Look through the records below and collect all lines that hold the string "miscellaneous".

===== SUPPLIED ENTRIES =====

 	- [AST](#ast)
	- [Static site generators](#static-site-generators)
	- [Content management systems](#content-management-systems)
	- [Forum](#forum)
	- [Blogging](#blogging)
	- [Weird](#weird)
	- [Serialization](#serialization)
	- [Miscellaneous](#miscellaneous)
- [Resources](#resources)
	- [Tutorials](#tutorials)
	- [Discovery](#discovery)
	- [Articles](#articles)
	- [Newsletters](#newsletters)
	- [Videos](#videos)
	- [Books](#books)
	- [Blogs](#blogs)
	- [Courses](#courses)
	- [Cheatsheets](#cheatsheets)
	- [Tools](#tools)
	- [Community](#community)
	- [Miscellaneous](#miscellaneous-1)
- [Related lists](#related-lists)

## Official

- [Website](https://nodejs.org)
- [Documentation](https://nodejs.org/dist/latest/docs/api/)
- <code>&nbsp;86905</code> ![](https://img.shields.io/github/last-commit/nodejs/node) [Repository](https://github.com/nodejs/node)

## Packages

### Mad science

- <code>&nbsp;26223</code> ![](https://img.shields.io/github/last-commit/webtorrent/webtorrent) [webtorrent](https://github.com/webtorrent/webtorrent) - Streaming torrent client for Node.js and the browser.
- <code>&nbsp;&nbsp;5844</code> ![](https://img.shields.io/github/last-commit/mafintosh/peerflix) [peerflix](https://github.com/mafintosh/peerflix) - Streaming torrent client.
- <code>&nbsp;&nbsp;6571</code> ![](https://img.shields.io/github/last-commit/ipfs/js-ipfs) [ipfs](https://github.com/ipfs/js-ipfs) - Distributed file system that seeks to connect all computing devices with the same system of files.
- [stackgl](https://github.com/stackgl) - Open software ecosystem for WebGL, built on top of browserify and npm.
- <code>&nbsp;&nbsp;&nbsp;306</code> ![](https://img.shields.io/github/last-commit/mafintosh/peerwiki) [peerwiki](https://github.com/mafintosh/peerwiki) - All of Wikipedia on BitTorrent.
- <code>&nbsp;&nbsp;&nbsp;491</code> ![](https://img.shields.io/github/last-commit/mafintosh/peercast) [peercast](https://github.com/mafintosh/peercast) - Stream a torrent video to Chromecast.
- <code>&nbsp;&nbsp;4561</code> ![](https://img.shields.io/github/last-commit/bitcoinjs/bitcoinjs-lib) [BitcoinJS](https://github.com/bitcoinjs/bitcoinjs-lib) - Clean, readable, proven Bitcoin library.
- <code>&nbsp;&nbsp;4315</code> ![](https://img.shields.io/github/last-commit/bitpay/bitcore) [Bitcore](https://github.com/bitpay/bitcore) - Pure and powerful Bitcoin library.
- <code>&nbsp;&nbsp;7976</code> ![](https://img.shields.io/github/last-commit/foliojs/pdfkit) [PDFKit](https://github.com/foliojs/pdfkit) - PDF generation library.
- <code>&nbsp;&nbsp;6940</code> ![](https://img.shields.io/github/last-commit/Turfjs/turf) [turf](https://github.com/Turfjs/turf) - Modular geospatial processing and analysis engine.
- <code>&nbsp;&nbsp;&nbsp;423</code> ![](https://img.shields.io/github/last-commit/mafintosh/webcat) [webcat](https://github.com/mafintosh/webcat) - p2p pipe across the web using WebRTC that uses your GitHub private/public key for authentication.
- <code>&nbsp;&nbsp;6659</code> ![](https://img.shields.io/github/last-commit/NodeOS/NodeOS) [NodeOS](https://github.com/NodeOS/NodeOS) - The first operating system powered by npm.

=====

● EXERCISE ANSWER
	- [Miscellaneous](#miscellaneous)
	- [Miscellaneous](#miscellaneous-1)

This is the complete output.